The answer must be every line of the records below that contains the word "about", copied out.

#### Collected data
________________________________________

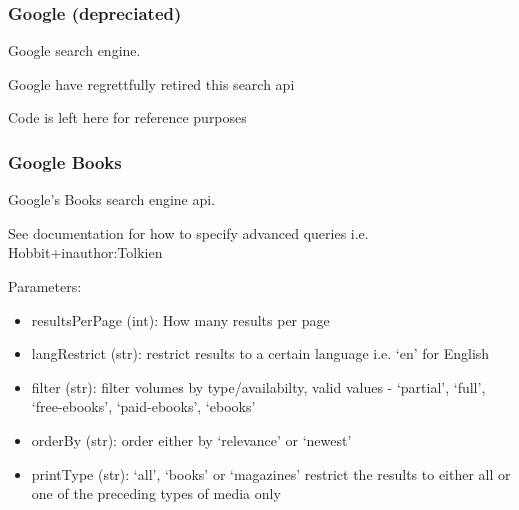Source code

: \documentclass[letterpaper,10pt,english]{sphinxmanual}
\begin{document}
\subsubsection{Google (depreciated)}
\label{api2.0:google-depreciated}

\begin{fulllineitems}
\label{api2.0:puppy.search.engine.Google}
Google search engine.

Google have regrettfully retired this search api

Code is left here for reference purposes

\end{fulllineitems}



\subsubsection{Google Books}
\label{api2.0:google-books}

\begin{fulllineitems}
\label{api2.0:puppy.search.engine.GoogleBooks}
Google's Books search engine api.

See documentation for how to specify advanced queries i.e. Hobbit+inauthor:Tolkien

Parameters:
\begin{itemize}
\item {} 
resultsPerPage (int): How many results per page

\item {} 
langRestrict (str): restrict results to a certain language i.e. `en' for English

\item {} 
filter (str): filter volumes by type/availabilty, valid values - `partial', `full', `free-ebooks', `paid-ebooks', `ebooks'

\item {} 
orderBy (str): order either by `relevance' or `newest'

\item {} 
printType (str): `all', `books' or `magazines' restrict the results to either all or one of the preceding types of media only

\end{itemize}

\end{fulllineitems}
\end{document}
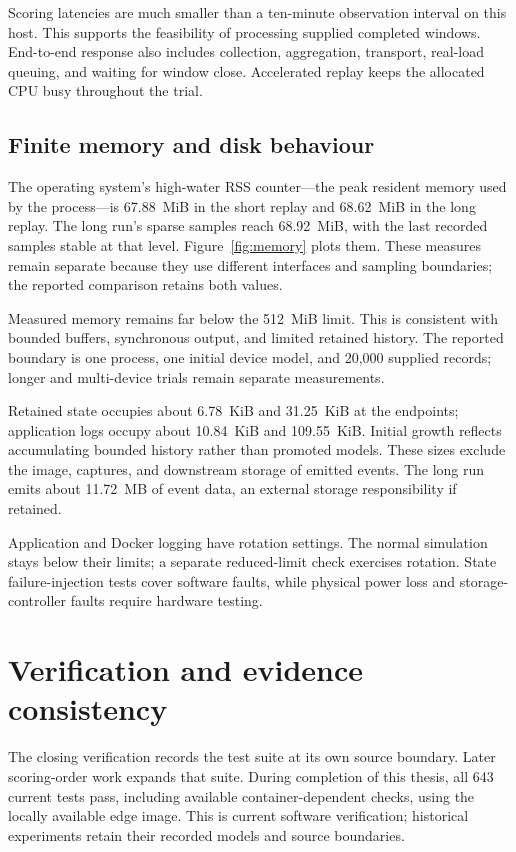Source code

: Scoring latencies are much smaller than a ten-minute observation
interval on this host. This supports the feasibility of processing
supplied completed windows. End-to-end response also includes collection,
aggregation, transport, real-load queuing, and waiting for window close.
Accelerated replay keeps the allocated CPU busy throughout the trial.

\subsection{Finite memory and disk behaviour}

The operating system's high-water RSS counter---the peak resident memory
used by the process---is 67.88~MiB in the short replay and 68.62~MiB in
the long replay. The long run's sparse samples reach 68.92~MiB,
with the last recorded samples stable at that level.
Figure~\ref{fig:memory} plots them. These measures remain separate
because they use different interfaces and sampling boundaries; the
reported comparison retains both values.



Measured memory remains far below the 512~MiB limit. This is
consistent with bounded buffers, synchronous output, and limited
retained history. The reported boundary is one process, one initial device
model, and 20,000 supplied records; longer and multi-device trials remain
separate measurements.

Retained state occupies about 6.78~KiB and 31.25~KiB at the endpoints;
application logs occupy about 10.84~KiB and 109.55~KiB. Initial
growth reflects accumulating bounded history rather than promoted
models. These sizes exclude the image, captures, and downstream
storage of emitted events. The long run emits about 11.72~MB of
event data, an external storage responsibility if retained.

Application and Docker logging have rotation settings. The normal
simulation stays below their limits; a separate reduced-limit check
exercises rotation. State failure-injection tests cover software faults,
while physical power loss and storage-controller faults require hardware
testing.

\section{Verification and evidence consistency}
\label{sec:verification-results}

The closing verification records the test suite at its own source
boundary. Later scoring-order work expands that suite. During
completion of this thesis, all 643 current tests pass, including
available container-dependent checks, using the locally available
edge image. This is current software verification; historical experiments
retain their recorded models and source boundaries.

________________________________________

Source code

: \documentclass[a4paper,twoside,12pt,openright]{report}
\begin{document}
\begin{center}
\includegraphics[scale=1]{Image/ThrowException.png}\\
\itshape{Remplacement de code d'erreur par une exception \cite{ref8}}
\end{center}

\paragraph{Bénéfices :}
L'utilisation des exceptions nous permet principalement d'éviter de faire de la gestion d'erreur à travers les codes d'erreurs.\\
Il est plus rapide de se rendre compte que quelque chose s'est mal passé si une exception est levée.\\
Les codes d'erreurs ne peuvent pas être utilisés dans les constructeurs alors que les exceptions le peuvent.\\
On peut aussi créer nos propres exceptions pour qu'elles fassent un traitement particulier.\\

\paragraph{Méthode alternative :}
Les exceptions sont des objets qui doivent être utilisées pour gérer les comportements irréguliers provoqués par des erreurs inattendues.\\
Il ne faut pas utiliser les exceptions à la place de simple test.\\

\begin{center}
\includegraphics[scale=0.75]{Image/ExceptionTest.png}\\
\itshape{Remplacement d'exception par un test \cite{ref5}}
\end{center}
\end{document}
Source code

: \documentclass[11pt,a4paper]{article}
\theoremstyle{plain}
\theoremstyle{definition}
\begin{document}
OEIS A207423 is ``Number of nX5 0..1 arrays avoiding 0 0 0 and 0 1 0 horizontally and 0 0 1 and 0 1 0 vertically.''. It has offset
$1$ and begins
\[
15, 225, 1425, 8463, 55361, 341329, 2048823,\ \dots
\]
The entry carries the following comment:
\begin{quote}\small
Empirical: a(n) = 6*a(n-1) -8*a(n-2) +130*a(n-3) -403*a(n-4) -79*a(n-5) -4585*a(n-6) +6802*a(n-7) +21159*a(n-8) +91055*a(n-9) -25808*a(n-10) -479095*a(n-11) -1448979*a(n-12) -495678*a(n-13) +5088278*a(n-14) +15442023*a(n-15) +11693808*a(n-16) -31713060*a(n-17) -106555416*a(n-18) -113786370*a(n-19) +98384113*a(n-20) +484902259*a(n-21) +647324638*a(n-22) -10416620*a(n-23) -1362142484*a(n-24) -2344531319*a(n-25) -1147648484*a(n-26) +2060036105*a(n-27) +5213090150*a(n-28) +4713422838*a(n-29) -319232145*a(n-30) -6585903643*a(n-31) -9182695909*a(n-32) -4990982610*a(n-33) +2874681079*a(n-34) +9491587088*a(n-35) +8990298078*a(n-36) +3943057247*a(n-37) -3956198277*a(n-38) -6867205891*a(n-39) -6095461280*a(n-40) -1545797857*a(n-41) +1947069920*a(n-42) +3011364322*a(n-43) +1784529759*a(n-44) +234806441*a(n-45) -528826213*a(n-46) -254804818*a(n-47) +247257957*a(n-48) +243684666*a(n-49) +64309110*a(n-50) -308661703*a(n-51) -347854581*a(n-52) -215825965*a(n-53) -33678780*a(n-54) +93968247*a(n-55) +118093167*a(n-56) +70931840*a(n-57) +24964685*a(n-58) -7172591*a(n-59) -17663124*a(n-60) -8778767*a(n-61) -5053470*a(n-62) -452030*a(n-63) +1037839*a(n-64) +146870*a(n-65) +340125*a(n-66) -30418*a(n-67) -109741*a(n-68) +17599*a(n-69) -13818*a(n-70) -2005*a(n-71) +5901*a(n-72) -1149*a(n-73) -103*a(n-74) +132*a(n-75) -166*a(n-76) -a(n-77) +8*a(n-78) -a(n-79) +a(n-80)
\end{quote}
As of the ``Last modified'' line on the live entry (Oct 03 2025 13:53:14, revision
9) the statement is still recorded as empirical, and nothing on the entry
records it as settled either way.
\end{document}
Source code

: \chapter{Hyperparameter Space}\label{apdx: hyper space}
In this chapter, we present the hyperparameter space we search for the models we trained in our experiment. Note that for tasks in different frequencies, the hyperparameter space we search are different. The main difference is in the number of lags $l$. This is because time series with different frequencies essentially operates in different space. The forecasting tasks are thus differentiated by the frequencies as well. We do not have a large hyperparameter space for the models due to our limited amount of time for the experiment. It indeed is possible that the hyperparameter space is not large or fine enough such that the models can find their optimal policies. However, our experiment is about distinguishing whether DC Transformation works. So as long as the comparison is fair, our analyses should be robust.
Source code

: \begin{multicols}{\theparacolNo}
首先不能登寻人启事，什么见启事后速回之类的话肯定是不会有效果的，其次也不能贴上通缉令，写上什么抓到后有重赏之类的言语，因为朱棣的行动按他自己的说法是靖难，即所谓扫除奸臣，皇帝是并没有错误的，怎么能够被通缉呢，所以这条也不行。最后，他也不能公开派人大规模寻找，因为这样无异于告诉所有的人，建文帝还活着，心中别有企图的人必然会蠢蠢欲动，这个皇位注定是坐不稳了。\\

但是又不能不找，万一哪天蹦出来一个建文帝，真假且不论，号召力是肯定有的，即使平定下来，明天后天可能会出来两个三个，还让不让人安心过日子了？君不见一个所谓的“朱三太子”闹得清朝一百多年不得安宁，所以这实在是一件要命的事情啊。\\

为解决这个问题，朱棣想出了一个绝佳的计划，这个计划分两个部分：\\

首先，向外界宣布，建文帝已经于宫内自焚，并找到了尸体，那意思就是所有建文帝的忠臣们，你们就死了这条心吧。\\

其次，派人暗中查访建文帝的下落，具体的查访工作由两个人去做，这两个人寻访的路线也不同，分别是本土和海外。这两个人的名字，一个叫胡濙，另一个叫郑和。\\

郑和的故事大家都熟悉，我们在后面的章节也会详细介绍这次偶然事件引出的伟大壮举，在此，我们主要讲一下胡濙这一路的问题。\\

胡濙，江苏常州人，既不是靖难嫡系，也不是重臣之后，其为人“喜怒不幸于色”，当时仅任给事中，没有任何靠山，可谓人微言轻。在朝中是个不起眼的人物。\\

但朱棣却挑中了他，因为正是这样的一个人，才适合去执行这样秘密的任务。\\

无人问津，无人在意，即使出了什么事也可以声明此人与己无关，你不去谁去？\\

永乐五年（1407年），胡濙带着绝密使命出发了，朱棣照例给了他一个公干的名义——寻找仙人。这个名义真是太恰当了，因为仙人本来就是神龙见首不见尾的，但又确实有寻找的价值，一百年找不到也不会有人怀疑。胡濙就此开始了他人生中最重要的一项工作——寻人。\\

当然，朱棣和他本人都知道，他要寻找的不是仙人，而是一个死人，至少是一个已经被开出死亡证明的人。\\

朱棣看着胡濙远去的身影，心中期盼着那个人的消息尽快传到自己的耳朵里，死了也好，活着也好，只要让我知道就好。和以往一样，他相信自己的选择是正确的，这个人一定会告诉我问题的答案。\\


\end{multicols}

________________________________________

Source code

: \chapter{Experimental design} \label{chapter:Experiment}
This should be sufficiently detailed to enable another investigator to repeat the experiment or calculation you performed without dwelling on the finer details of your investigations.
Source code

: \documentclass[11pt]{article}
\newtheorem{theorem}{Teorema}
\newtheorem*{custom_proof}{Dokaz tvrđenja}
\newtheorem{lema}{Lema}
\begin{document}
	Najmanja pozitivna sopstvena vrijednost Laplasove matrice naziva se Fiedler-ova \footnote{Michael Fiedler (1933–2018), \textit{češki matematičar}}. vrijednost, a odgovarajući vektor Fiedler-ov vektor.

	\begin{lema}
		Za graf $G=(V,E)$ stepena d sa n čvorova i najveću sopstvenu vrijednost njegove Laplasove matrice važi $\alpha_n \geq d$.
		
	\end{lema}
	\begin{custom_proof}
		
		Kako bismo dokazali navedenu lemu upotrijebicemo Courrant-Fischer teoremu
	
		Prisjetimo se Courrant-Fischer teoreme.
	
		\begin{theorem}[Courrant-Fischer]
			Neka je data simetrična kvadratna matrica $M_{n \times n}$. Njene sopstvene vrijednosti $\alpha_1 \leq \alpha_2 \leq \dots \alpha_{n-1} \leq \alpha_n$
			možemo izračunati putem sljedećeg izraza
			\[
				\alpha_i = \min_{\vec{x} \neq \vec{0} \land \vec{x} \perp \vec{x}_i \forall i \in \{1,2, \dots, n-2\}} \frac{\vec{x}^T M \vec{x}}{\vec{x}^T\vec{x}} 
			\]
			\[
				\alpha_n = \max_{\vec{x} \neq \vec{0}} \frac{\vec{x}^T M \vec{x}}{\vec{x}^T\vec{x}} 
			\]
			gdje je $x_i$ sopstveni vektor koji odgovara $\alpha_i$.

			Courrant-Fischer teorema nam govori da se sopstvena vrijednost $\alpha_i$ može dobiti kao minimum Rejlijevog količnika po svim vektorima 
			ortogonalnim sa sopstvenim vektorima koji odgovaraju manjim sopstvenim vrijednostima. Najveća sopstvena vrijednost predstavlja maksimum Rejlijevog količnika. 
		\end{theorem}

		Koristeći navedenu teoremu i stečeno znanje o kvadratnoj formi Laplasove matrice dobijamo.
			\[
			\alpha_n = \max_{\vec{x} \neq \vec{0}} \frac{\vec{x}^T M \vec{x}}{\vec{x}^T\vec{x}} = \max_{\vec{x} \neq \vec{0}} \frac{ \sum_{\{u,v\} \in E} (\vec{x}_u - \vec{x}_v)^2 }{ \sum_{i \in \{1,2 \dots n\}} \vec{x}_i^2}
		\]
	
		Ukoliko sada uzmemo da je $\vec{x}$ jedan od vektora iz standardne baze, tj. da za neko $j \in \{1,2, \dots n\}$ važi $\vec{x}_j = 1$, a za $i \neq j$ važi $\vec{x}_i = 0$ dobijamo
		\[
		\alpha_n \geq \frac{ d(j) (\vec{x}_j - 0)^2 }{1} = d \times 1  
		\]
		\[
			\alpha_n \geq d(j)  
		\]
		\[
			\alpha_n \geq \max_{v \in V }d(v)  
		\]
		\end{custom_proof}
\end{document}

________________________________________

#### RESULT OF THIS TASK
Retained state occupies about 6.78~KiB and 31.25~KiB at the endpoints;
application logs occupy about 10.84~KiB and 109.55~KiB. Initial
storage of emitted events. The long run emits about 11.72~MB of
In this chapter, we present the hyperparameter space we search for the models we trained in our experiment. Note that for tasks in different frequencies, the hyperparameter space we search are different. The main difference is in the number of lags $l$. This is because time series with different frequencies essentially operates in different space. The forecasting tasks are thus differentiated by the frequencies as well. We do not have a large hyperparameter space for the models due to our limited amount of time for the experiment. It indeed is possible that the hyperparameter space is not large or fine enough such that the models can find their optimal policies. However, our experiment is about distinguishing whether DC Transformation works. So as long as the comparison is fair, our analyses should be robust.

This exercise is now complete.